A year and a half before I finished my Ph.D. I starting wondering what my plan for keeping a roof over my head after graduation was. I had two main goals:
- Stay in the Bay Area.
- Never touch another pipette again as long as I live.
It was at this time that I decided data science was where I would focus my future efforts. While many companies are hiring quantitative science Ph.D.s I realized that if I wanted one of the best, most interesting data science jobs I was going to have to put in a lot of time learning and practicing. Below are the things that I found improved my skills the most.
Establish a data science portfolio
Have a personal website (e.g. frankcleary.com). I learned a lot about the internet and using remote linux machines by building my personal website. It also helped give me motivation to work on other projects because I had a place to share them. My site now gets 10-20 users per day from searches, mostly landing on pages where I've posted tutorials.

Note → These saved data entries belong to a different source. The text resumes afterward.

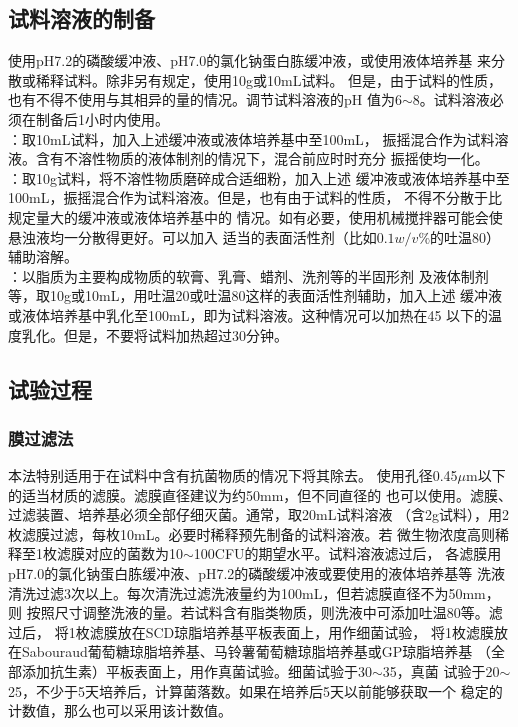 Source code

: \documentclass[11pt,a4paper]{article}
\newenvironment{SC}{%
  \CJKfamily{gbsn}%
  \CJKtilde
  \CJKnospace}{}
\begin{document}
\begin{CJK}{UTF8}{}
\begin{SC}
\subsection*{试料溶液的制备}
使用pH7.2的磷酸缓冲液、pH7.0的氯化钠蛋白胨缓冲液，或使用液体培养基
来分散或稀释试料。除非另有规定，使用10g或10mL试料。
但是，由于试料的性质，也有不得不使用与其相异的量的情况。调节试料溶液的pH
值为6$\sim$8\endnote{}。试料溶液必须在制备后1小时内使用。\\
：取10mL试料，加入上述缓冲液或液体培养基中至100mL，
振摇混合作为试料溶液。含有不溶性物质的液体制剂的情况下，混合前应时时充分
振摇使均一化。\\
：取10g试料，将不溶性物质磨碎成合适细粉，加入上述
缓冲液或液体培养基中至100mL，振摇混合作为试料溶液。但是，也有由于试料的性质，
不得不分散于比规定量大的缓冲液或液体培养基中的
情况。如有必要，使用机械搅拌器可能会使悬浊液均一分散得更好。可以加入
适当的表面活性剂（比如$0.1w/v\%$的吐温80）辅助溶解。\\
：以脂质为主要构成物质的软膏、乳膏、蜡剂、洗剂等的半固形剂
及液体制剂等，取10g或10mL，用吐温20或吐温80这样的表面活性剂辅助，加入上述
缓冲液或液体培养基中乳化至100mL，即为试料溶液。这种情况可以加热在45\textcelsius
以下的温度乳化。但是，不要将试料加热超过30分钟。\endnote{}


\subsection*{试验过程}
\renewcommand{\thesubsubsection}{（\arabic{subsubsection}）}
\subsubsection{膜过滤法} 
本法特别适用于在试料中含有抗菌物质的情况下将其除去。
使用孔径0.45$\mu$m以下的适当材质的滤膜\endnote{}。滤膜直径建议为约50mm，但不同直径的
也可以使用。滤膜、过滤装置、培养基必须全部仔细灭菌。通常，取20mL试料溶液
（含2g试料），用2枚滤膜过滤，每枚10mL。必要时稀释预先制备的试料溶液。若
微生物浓度高则稀释至1枚滤膜对应的菌数为10$\sim$100CFU的期望水平。试料溶液滤过后，
各滤膜用pH7.0的氯化钠蛋白胨缓冲液、pH7.2的磷酸缓冲液或要使用的液体培养基等
洗液清洗过滤3次以上。每次清洗过滤洗液量约为100mL，但若滤膜直径不为50mm，则
按照尺寸调整洗液的量。若试料含有脂类物质，则洗液中可添加吐温80等。滤过后，
将1枚滤膜放在SCD琼脂培养基平板\endnote{}表面上，用作细菌试验，
将1枚滤膜放在Sabouraud葡萄糖琼脂培养基、马铃薯葡萄糖琼脂培养基或GP琼脂培养基
（全部添加抗生素）\endnote{}平板表面上，用作真菌试验。细菌试验于30$\sim$35\textcelsius，真菌
试验于20$\sim$25\textcelsius，不少于5天培养后，计算菌落数。如果在培养后5天以前能够获取一个
稳定的计数值，那么也可以采用该计数值。


\end{SC}
\end{CJK}
\end{document}
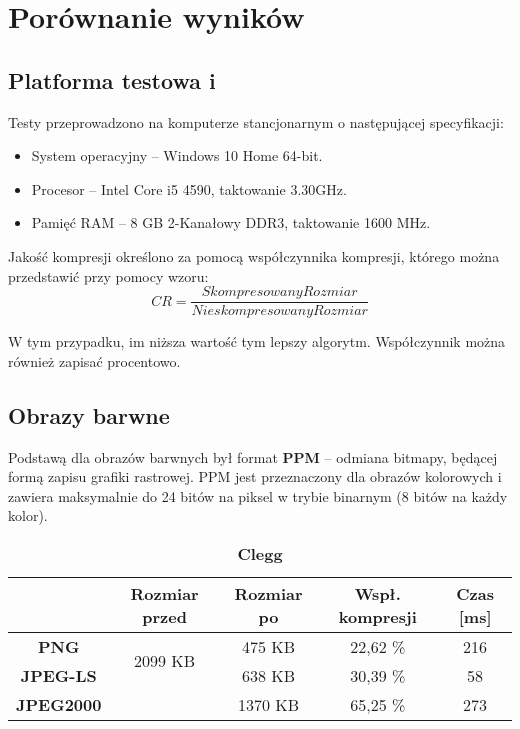 \section{Porównanie wyników}

\subsection{Platforma testowa i}

Testy przeprowadzono na komputerze stancjonarnym o następującej specyfikacji:

\begin{itemize}
	\item System operacyjny -- Windows 10 Home 64-bit.
	\item Procesor -- Intel Core i5 4590, taktowanie 3.30GHz.
	\item Pamięć RAM -- 8 GB 2-Kanałowy DDR3, taktowanie 1600 MHz.
\end{itemize}

Jakość kompresji określono za pomocą współczynnika kompresji, którego można przedstawić przy pomocy wzoru:
\[
CR = \frac{ Skompresowany Rozmiar }{ Nieskompresowany Rozmiar } 
\]

W tym przypadku, im niższa wartość tym lepszy algorytm. Współczynnik można również zapisać procentowo.

\subsection{Obrazy barwne}

Podstawą dla obrazów barwnych był format \textbf{PPM} -- odmiana bitmapy, będącej formą zapisu grafiki rastrowej. PPM jest przeznaczony dla obrazów kolorowych i zawiera maksymalnie do 24 bitów na piksel w trybie binarnym (8 bitów na każdy kolor).

\begin{table}[!h]
	\centering
	\caption{\textbf{Clegg}}
	\label{my-label}
	\begin{tabular}{|c|c|c|c|c|}                                             
		\hline
		& \textbf{Rozmiar przed} & \textbf{Rozmiar po} & \textbf{Wspł. kompresji} & \textbf{Czas {[}ms{]}} \\ \hline 
		\textbf{PNG}      &          \multicolumn{1}{c|}{\multirow{2}{*}{2099 KB}}             &      475 KB               &         22,62 \%                 &              216               \\\cline{3-5}
		\textbf{JPEG-LS}  &                        &        638  KB         &      30,39 \%                  &         58                 \\\cline{3-5}
		\textbf{JPEG2000} &                        &        1370 KB             &       65,25 \%                   &        273              \\ \hline
	\end{tabular}
\end{table}

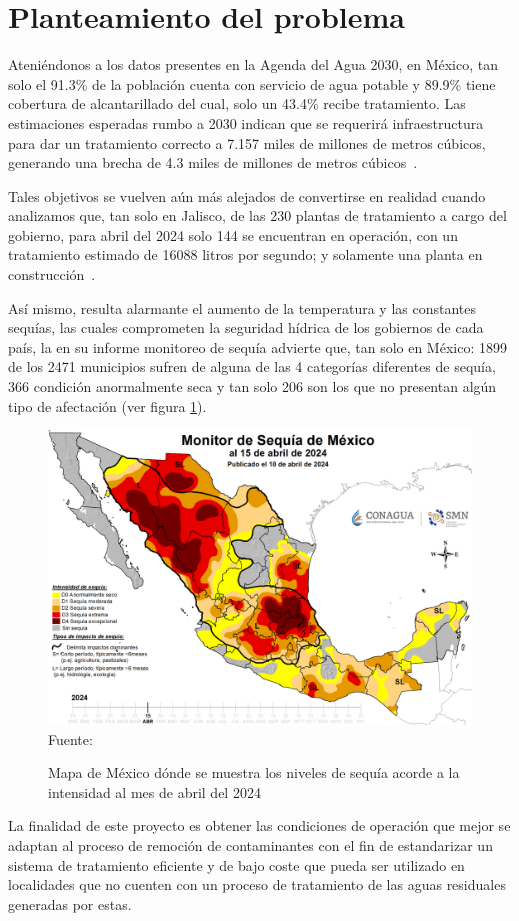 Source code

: \section{Planteamiento del problema}
Ateniéndonos a los datos presentes en la Agenda del Agua 2030, en México, tan solo el 91.3\% de la población cuenta con servicio de agua potable y 89.9\% tiene cobertura de alcantarillado del cual, solo un 43.4\% recibe tratamiento. Las estimaciones esperadas rumbo a 2030 indican que se requerirá infraestructura para dar un tratamiento correcto a 7.157 miles de millones de metros cúbicos, generando una brecha de 4.3 miles de millones de metros cúbicos~\citep{aa2030}.\par
Tales objetivos se vuelven aún más alejados de convertirse en realidad cuando analizamos que, tan solo en Jalisco, de las 230 plantas de tratamiento a cargo del gobierno, para abril del 2024 solo 144 se encuentran en operación, con un tratamiento estimado de 16088 litros por segundo; y solamente una planta en construcción~\citep{CEAJ24}.\par
Así mismo, resulta alarmante el aumento de la temperatura y las constantes sequías, las cuales comprometen la seguridad hídrica de los gobiernos de cada país, la \cite{CNA2024} en su informe monitoreo de sequía advierte que, tan solo en México: 1899 de los 2471 municipios sufren de alguna de las 4 categorías diferentes de sequía, 366 condición anormalmente seca y tan solo 206 son los que no presentan algún tipo de afectación (ver figura \ref{fig:sequia}).
\begin{figure}[H]
	\centering
	\includegraphics[scale=0.35]{../Images/Sequia.pdf}
	\\\small{Fuente: \cite{CNA2024}}
	\caption{Mapa de México dónde se muestra los niveles de sequía acorde a la intensidad al mes de abril del 2024}\label{fig:sequia}
\end{figure}
La finalidad de este proyecto es obtener las condiciones de operación que mejor se adaptan al proceso de remoción de contaminantes con el fin de estandarizar un sistema de tratamiento eficiente y de bajo coste que pueda ser utilizado en localidades que no cuenten con un proceso de tratamiento de las aguas residuales generadas por estas. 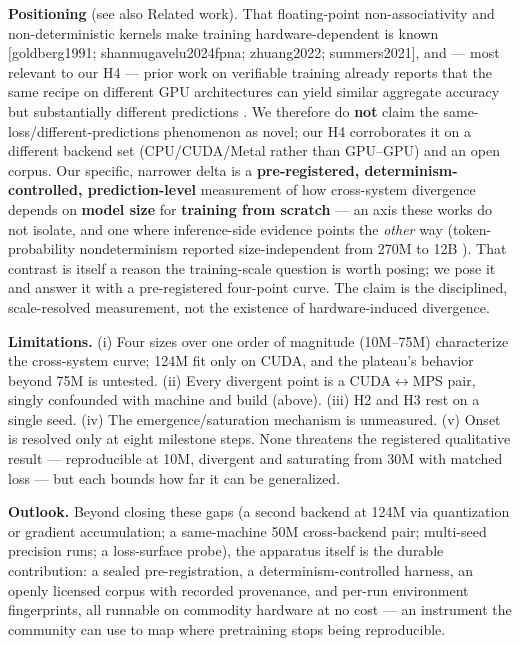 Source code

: \documentclass{article}
\begin{document}
\textbf{Positioning} (see also Related work). That floating-point non-associativity and
non-deterministic kernels make training hardware-dependent is known {[}goldberg1991; shanmugavelu2024fpna;
zhuang2022; summers2021{]}, and --- most relevant to our H4 --- prior work on verifiable training
already reports that the same recipe on different GPU architectures can yield similar aggregate
accuracy but substantially different predictions \citep{srivastava2024verifiable}. We therefore do
\textbf{not} claim the same-loss/different-predictions phenomenon as novel; our H4 corroborates it on
a different backend set (CPU/CUDA/Metal rather than GPU--GPU) and an open corpus. Our specific,
narrower delta is a \textbf{pre-registered, determinism-controlled, prediction-level} measurement of
how cross-system divergence depends on \textbf{model size} for \textbf{training from scratch} --- an axis
these works do not isolate, and one where inference-side evidence points the \emph{other} way
(token-probability nondeterminism reported size-independent from 270M to 12B \citep{fu2026beyond}).
That contrast is itself a reason the training-scale question is worth posing; we pose it and
answer it with a pre-registered four-point curve. The claim is the disciplined, scale-resolved
measurement, not the existence of hardware-induced divergence.

\textbf{Limitations.} (i) Four sizes over one order of magnitude (10M--75M) characterize the
cross-system curve; 124M fit only on CUDA, and the plateau's behavior beyond 75M is untested.
(ii) Every divergent point is a CUDA$\leftrightarrow$MPS pair, singly confounded with machine and build (above).
(iii) H2 and H3 rest on a single seed. (iv) The emergence/saturation mechanism is unmeasured.
(v) Onset is resolved only at eight milestone steps. None threatens the registered qualitative
result --- reproducible at 10M, divergent and saturating from 30M with matched loss --- but each
bounds how far it can be generalized.

\textbf{Outlook.} Beyond closing these gaps (a second backend at 124M via quantization or gradient
accumulation; a same-machine 50M cross-backend pair; multi-seed precision runs; a loss-surface
probe), the apparatus itself is the durable contribution: a sealed pre-registration, a
determinism-controlled harness, an openly licensed corpus with recorded provenance, and per-run
environment fingerprints, all runnable on commodity hardware at no cost --- an instrument the
community can use to map where pretraining stops being reproducible.
\end{document}
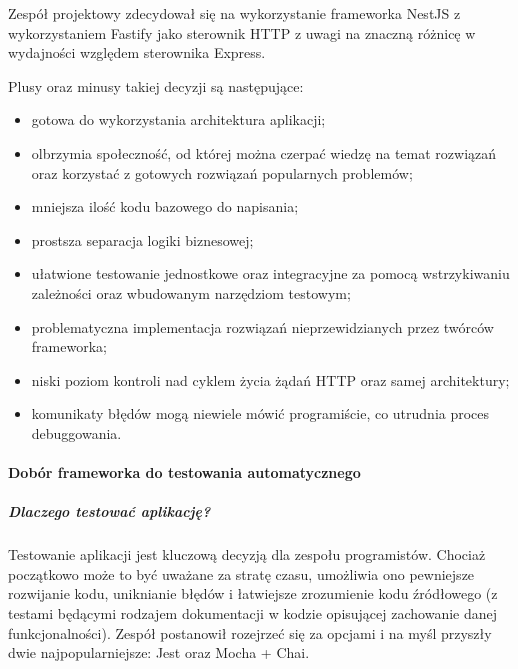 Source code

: \documentclass[12pt, a4paper, twoside, openany]{book}
\begin{document}
Zespół projektowy zdecydował się na wykorzystanie frameworka NestJS z wykorzystaniem
Fastify jako sterownik HTTP z uwagi na znaczną różnicę w wydajności względem sterownika Express.

Plusy oraz minusy takiej decyzji są następujące:

\begin{itemize}
    \item gotowa do wykorzystania architektura aplikacji;
    \item olbrzymia społeczność, od której można czerpać wiedzę na temat rozwiązań 
    oraz korzystać z gotowych rozwiązań popularnych problemów;
    \item mniejsza ilość kodu bazowego do napisania;
    \item prostsza separacja logiki biznesowej;
    \item ułatwione testowanie jednostkowe oraz integracyjne za pomocą wstrzykiwaniu
    zależności oraz wbudowanym narzędziom testowym;
    \item problematyczna implementacja rozwiązań nieprzewidzianych przez twórców
    frameworka;
    \item niski poziom kontroli nad cyklem życia żądań HTTP oraz samej architektury;
    \item komunikaty błędów mogą niewiele mówić programiście, co utrudnia proces debuggowania.
\end{itemize}

\paragraph{Dobór frameworka do testowania automatycznego}
\subparagraph{Dlaczego testować aplikację?\\}

Testowanie aplikacji jest kluczową decyzją dla zespołu programistów.
Chociaż początkowo może to być uważane za stratę czasu, umożliwia ono pewniejsze rozwijanie kodu, uniknianie błędów i łatwiejsze zrozumienie kodu źródłowego (z testami będącymi rodzajem dokumentacji w kodzie opisującej zachowanie danej funkcjonalności).
Zespół postanowił rozejrzeć się za opcjami i na myśl przyszły dwie najpopularniejsze: Jest oraz Mocha + Chai.
\end{document}
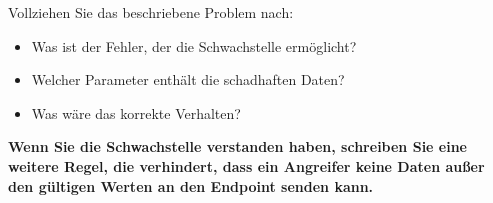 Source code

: Vollziehen Sie das beschriebene Problem nach:
\begin{itemize}
    \item Was ist der Fehler, der die Schwachstelle ermöglicht?
    \item Welcher Parameter enthält die schadhaften Daten?
    \item Was wäre das korrekte Verhalten?
\end{itemize}

\textbf{Wenn Sie die Schwachstelle verstanden haben, schreiben Sie eine weitere Regel, die verhindert, dass ein Angreifer keine Daten außer den gültigen Werten an den Endpoint senden kann.}

\pagebreak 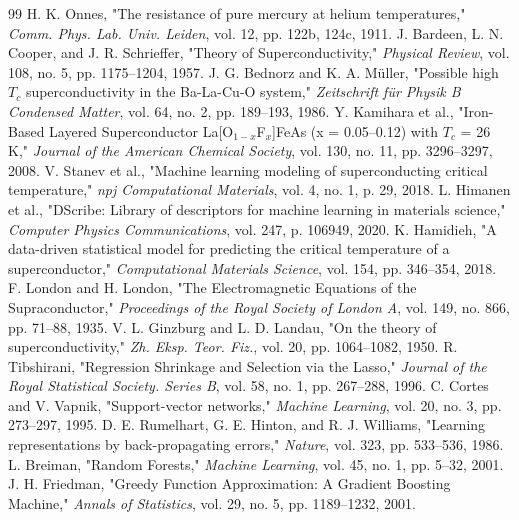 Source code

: \documentclass[12pt, a4paper, oneside]{report}
\begin{document}
\begin{thebibliography}{99}
     H. K. Onnes, "The resistance of pure mercury at helium temperatures," \textit{Comm. Phys. Lab. Univ. Leiden}, vol. 12, pp. 122b, 124c, 1911.
     J. Bardeen, L. N. Cooper, and J. R. Schrieffer, "Theory of Superconductivity," \textit{Physical Review}, vol. 108, no. 5, pp. 1175--1204, 1957.
     J. G. Bednorz and K. A. Müller, "Possible high $T_c$ superconductivity in the Ba-La-Cu-O system," \textit{Zeitschrift für Physik B Condensed Matter}, vol. 64, no. 2, pp. 189--193, 1986.
     Y. Kamihara et al., "Iron-Based Layered Superconductor La[O$_{1-x}$F$_x$]FeAs (x = 0.05--0.12) with $T_c$ = 26 K," \textit{Journal of the American Chemical Society}, vol. 130, no. 11, pp. 3296--3297, 2008.
     V. Stanev et al., "Machine learning modeling of superconducting critical temperature," \textit{npj Computational Materials}, vol. 4, no. 1, p. 29, 2018.
     L. Himanen et al., "DScribe: Library of descriptors for machine learning in materials science," \textit{Computer Physics Communications}, vol. 247, p. 106949, 2020.
     K. Hamidieh, "A data-driven statistical model for predicting the critical temperature of a superconductor," \textit{Computational Materials Science}, vol. 154, pp. 346--354, 2018.
     F. London and H. London, "The Electromagnetic Equations of the Supraconductor," \textit{Proceedings of the Royal Society of London A}, vol. 149, no. 866, pp. 71--88, 1935.
     V. L. Ginzburg and L. D. Landau, "On the theory of superconductivity," \textit{Zh. Eksp. Teor. Fiz.}, vol. 20, pp. 1064--1082, 1950.
     R. Tibshirani, "Regression Shrinkage and Selection via the Lasso," \textit{Journal of the Royal Statistical Society. Series B}, vol. 58, no. 1, pp. 267--288, 1996.
     C. Cortes and V. Vapnik, "Support-vector networks," \textit{Machine Learning}, vol. 20, no. 3, pp. 273--297, 1995.
     D. E. Rumelhart, G. E. Hinton, and R. J. Williams, "Learning representations by back-propagating errors," \textit{Nature}, vol. 323, pp. 533--536, 1986.
     L. Breiman, "Random Forests," \textit{Machine Learning}, vol. 45, no. 1, pp. 5--32, 2001.
     J. H. Friedman, "Greedy Function Approximation: A Gradient Boosting Machine," \textit{Annals of Statistics}, vol. 29, no. 5, pp. 1189--1232, 2001.

\end{thebibliography}
\end{document}
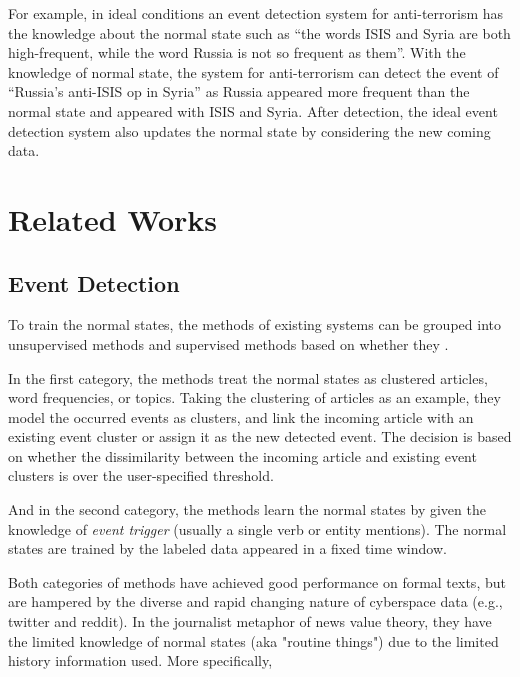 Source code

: \documentclass[conference,compsoc]{IEEEtran}
\begin{document}
For example, in ideal conditions an event detection system for anti-terrorism has the knowledge about the normal state such as “the words ISIS and Syria are both high-frequent, while the word Russia is not so frequent as them”. 
With the knowledge of normal state, the system for anti-terrorism can detect the event of “Russia's anti-ISIS op in Syria” as Russia appeared more frequent than the normal state and appeared with ISIS and Syria. 
After detection, the ideal event detection system also updates the normal state by considering the new coming data.



\section{Related Works}
\subsection{Event Detection}

To train the normal states, the methods of existing systems can be grouped into unsupervised methods and supervised methods based on whether they .

In the first category, the methods treat the normal states as clustered articles\cite{Petrovic:2010uj}\cite{Wurzer:2015wq}, word frequencies\cite{Mathioudakis:2010fc}\cite{Weng:2011wz}, or topics\cite{Diao:2012wj}\cite{Yan:2015wm}. 
Taking the clustering of articles\cite{Petrovic:2010uj}\cite{Wurzer:2015wq} as an example, they model the occurred events as clusters, and link the incoming article with an existing event cluster or assign it as the new detected event.
The decision is based on whether the dissimilarity between the incoming article and existing event clusters is over the user-specified threshold. 

And in the second category, the methods learn the normal states by given the knowledge of \textit{event trigger}\cite{Li2013JointEE}\cite{Nguyen2015EventDA} (usually a single verb or entity mentions). The normal states are trained by the labeled data appeared in a fixed time window.

Both categories of methods have achieved good performance on formal texts, but are hampered by the diverse and rapid changing nature of cyberspace data (e.g., twitter\cite{Asur:2011tc} and reddit\cite{singer2014evolution}).
In the journalist metaphor of news value theory, they have the limited knowledge of normal states (aka "routine things") due to the limited history information used. 
More specifically, 
\end{document}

Do data related projects in your spare time (and then post them on your website!). I've worked on a variety of fun side projects ranging from interactive D3.js graphs to tutorials on matrix decomposition that made be a better programmer and a better data scientist. Having these projects on your website also gives you a portfolio that will help you stand out by showing commitment to learning and (hopefully) skill.
Study books and videos to learn more about computer science and data science
Check out my recommended books page for the best books I've read.
Many great talks from conferences and meetups are available for free online. Besides searching directly on youtube, other sites like pyvideo.org have great video libraries. Take a look at my recommened videos for some of my favorites.
Take a free online class. I took Introduction to Databases with Prof. Jennifer Widom and Machine Learning with Prof. Andrew Ng. Both were engaging and cover essential knowledge for a data scientist that comes in handy when doing data science and when interviewing for data scientist jobs. Introduction to Databases was more polished and more rigorous.
Do an internship
- A summer internship is a great way to get first hand experience doing data science in industry. I did one the summer before I graduated and it was a very valuable. Look into career fairs on campus (how I found mine), job posting websites and company websites directly for opportunities.
Learn to use Git for version control
Git is great when writing software solo, and essential when working on team (which you will be in a job). The more you learn about Git the more efficient your code development process will be.
Create an account on GitHub and post your portfolio projects to it. Link to the account on your resume to make sure your projects are visible.